- WHAT NEEDS TO BE DONE: Copy out exactly the lines below that run from the one holding "## 3. Zadania." to the one holding "Dla każdego eventu", keeping both of those lines and no others.

- PROVIDED ENTRIES:
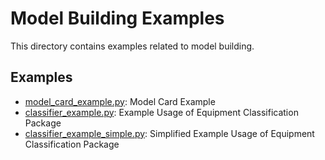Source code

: # Model Building Examples

This directory contains examples related to model building.

## Examples

- [model_card_example.py](./model_card_example.py): Model Card Example
- [classifier_example.py](./classifier_example.py): Example Usage of Equipment Classification Package
- [classifier_example_simple.py](./classifier_example_simple.py): Simplified Example Usage of Equipment Classification Package

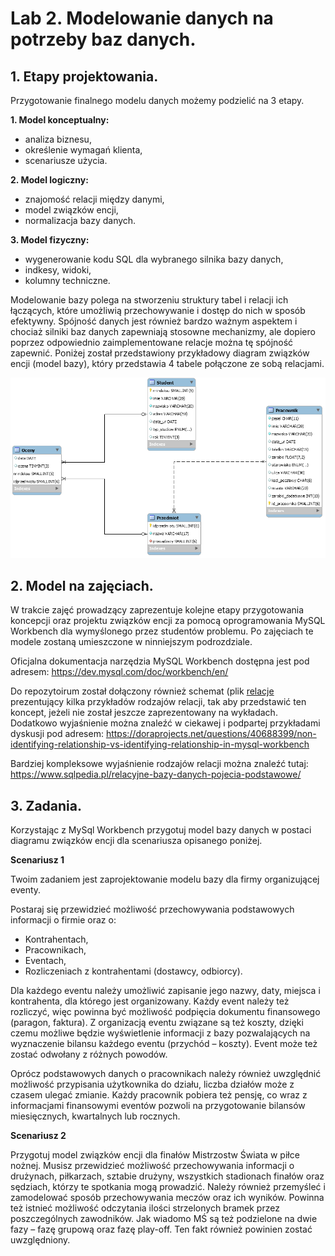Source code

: # Lab 2. Modelowanie danych na potrzeby baz danych.

## 1. Etapy projektowania.


Przygotowanie finalnego modelu danych możemy podzielić na 3 etapy.

**1. Model konceptualny:**  
  * analiza biznesu,
  * określenie wymagań klienta,
  * scenariusze użycia.

**2. Model logiczny:**
  * znajomość relacji między danymi,
  * model związków encji,
  * normalizacja bazy danych.

**3. Model fizyczny:**
* wygenerowanie kodu SQL dla wybranego silnika bazy danych,
* indkesy, widoki,
* kolumny techniczne.

Modelowanie bazy polega na stworzeniu struktury tabel i relacji ich łączących,
które umożliwią przechowywanie i dostęp do nich w sposób efektywny. Spójność
danych jest również bardzo ważnym aspektem i chociaż silniki baz danych zapewniają
stosowne mechanizmy, ale dopiero poprzez odpowiednio zaimplementowane relacje
można tę spójność zapewnić.
Poniżej został przedstawiony przykładowy diagram związków encji (model bazy),
który przedstawia 4 tabele połączone ze sobą relacjami.

![uczelnia](uczelnia_schemat_wb.png)

## 2. Model na zajęciach.

W trakcie zajęć prowadzący zaprezentuje kolejne etapy przygotowania koncepcji oraz projektu związków encji za pomocą oprogramowania MySQL Workbench dla wymyślonego przez studentów problemu. Po zajęciach te modele zostaną umieszczone w ninniejszym podrozdziale.

Oficjalna dokumentacja narzędzia MySQL Workbench dostępna jest pod adresem: https://dev.mysql.com/doc/workbench/en/


Do repozytoirum został dołączony również schemat (plik [relacje](relacje.mwb) prezentujący kilka przykładów rodzajów relacji, tak aby przedstawić ten koncept, jeżeli nie został jeszcze zaprezentowany na wykładach. Dodatkowo wyjaśnienie można znaleźć w ciekawej i podpartej przykładami dyskusji pod adresem: https://doraprojects.net/questions/40688399/non-identifying-relationship-vs-identifying-relationship-in-mysql-workbench

Bardziej kompleksowe wyjaśnienie rodzajów relacji można znaleźć tutaj: https://www.sqlpedia.pl/relacyjne-bazy-danych-pojecia-podstawowe/

## 3. Zadania.

Korzystając z MySql Workbench przygotuj model bazy danych w postaci diagramu związków encji dla scenariusza opisanego poniżej.

**Scenariusz 1** 

Twoim zadaniem jest zaprojektowanie modelu bazy dla firmy organizującej eventy.

Postaraj się przewidzieć możliwość przechowywania podstawowych informacji o firmie oraz o:
* Kontrahentach,
* Pracownikach,
* Eventach,
* Rozliczeniach z kontrahentami (dostawcy, odbiorcy).


Dla każdego eventu należy umożliwić zapisanie jego nazwy, daty, miejsca i kontrahenta, dla którego jest organizowany. Każdy event należy też rozliczyć, więc powinna być możliwość podpięcia dokumentu finansowego (paragon, faktura). Z organizacją eventu związane są też koszty, dzięki czemu możliwe będzie wyświetlenie informacji z bazy pozwalających na wyznaczenie bilansu każdego eventu (przychód – koszty). Event może też zostać odwołany z różnych powodów.

Oprócz podstawowych danych o pracownikach należy również uwzględnić możliwość przypisania użytkownika do działu, liczba działów może z czasem ulegać zmianie.
Każdy pracownik pobiera też pensję, co wraz z informacjami finansowymi eventów pozwoli na przygotowanie bilansów miesięcznych, kwartalnych lub rocznych.


**Scenariusz 2**

Przygotuj model związków encji dla finałów Mistrzostw Świata w piłce nożnej.
Musisz przewidzieć możliwość przechowywania informacji o drużynach, piłkarzach, sztabie drużyny, wszystkich stadionach finałów oraz sędziach, którzy te spotkania mogą prowadzić. Należy również przemyśleć i zamodelować sposób przechowywania meczów oraz ich wyników. Powinna też istnieć możliwość odczytania ilości strzelonych bramek przez poszczególnych zawodników. Jak wiadomo MŚ są też podzielone na dwie fazy – fazę grupową oraz fazę play-off. Ten fakt również powinien zostać uwzględniony.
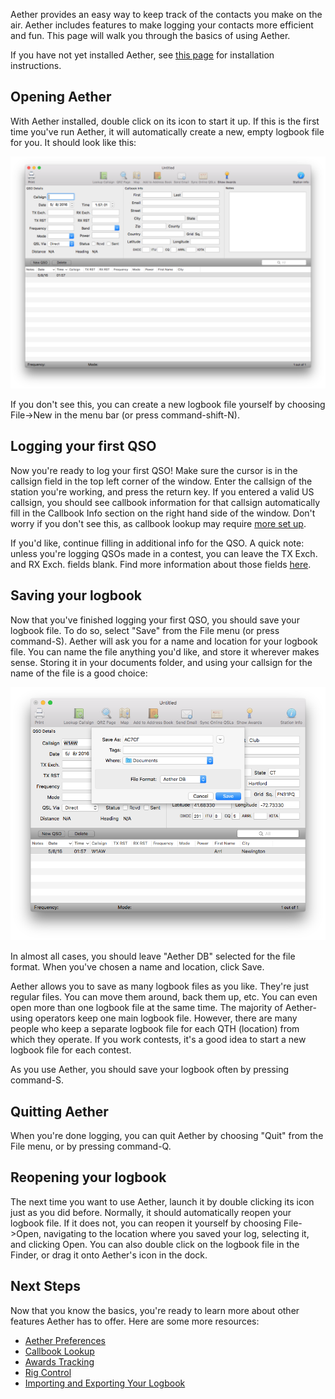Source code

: Aether provides an easy way to keep track of the contacts you make on the air. Aether includes features to make logging your contacts more efficient and fun. This page will walk you through the basics of using Aether.

If you have not yet installed Aether, see [this page](installing.md) for installation instructions.

## Opening Aether

With Aether installed, double click on its icon to start it up. If this is the first time you've run Aether, it will automatically create a new, empty logbook file for you. It should look like this:

![Blank Aether Logbook file](images/BlankLog.png)

If you don't see this, you can create a new logbook file yourself by choosing File->New in the menu bar (or press command-shift-N).

## Logging your first QSO

Now you're ready to log your first QSO! Make sure the cursor is in the callsign field in the top left corner of the window. Enter the callsign of the station you're working, and press the return key. If you entered a valid US callsign, you should see callbook information for that callsign automatically fill in the Callbook Info section on the right hand side of the window. Don't worry if you don't see this, as callbook lookup may require [more set up](callbooklookup.md).

If you'd like, continue filling in additional info for the QSO. A quick note: unless you're logging QSOs made in a contest, you can leave the TX Exch. and RX Exch. fields blank. Find more information about those fields [here](/contesting/txrxexch.md).

## Saving your logbook

Now that you've finished logging your first QSO, you should save your logbook file. To do so, select "Save" from the File menu (or press command-S). Aether will ask you for a name and location for your logbook file. You can name the file anything you'd like, and store it wherever makes sense. Storing it in your documents folder, and using your callsign for the name of the file is a good choice:

![Save Sheet](images/SaveSheet.png)

In almost all cases, you should leave "Aether DB" selected for the file format. When you've chosen a name and location, click Save.

Aether allows you to save as many logbook files as you like. They're just regular files. You can move them around, back them up, etc. You can even open more than one logbook file at the same time. The majority of Aether-using operators keep one main logbook file. However, there are many people who keep a separate logbook file for each QTH (location) from which they operate. If you work contests, it's a good idea to start a new logbook file for each contest.

As you use Aether, you should save your logbook often by pressing command-S.

## Quitting Aether

When you're done logging, you can quit Aether by choosing "Quit" from the File menu, or by pressing command-Q.

## Reopening your logbook

The next time you want to use Aether, launch it by double clicking its icon just as you did before. Normally, it should automatically reopen your logbook file. If it does not, you can reopen it yourself by choosing File->Open, navigating to the location where you saved your log, selecting it, and clicking Open. You can also double click on the logbook file in the Finder, or drag it onto Aether's icon in the dock.

## Next Steps

Now that you know the basics, you're ready to learn more about other features Aether has to offer. Here are some more resources:

- [Aether Preferences](preferences.md)
- [Callbook Lookup](callbooklookup.md)
- [Awards Tracking](awardstracking.md)
- [Rig Control](/rigcontrol/rigcontrol.md)
- [Importing and Exporting Your Logbook](importexport.md)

- EXERCISE RESULT:
## 3. Zadania.

Korzystając z MySql Workbench przygotuj model bazy danych w postaci diagramu związków encji dla scenariusza opisanego poniżej.

**Scenariusz 1** 

Twoim zadaniem jest zaprojektowanie modelu bazy dla firmy organizującej eventy.

Postaraj się przewidzieć możliwość przechowywania podstawowych informacji o firmie oraz o:
* Kontrahentach,
* Pracownikach,
* Eventach,
* Rozliczeniach z kontrahentami (dostawcy, odbiorcy).


Dla każdego eventu należy umożliwić zapisanie jego nazwy, daty, miejsca i kontrahenta, dla którego jest organizowany. Każdy event należy też rozliczyć, więc powinna być możliwość podpięcia dokumentu finansowego (paragon, faktura). Z organizacją eventu związane są też koszty, dzięki czemu możliwe będzie wyświetlenie informacji z bazy pozwalających na wyznaczenie bilansu każdego eventu (przychód – koszty). Event może też zostać odwołany z różnych powodów.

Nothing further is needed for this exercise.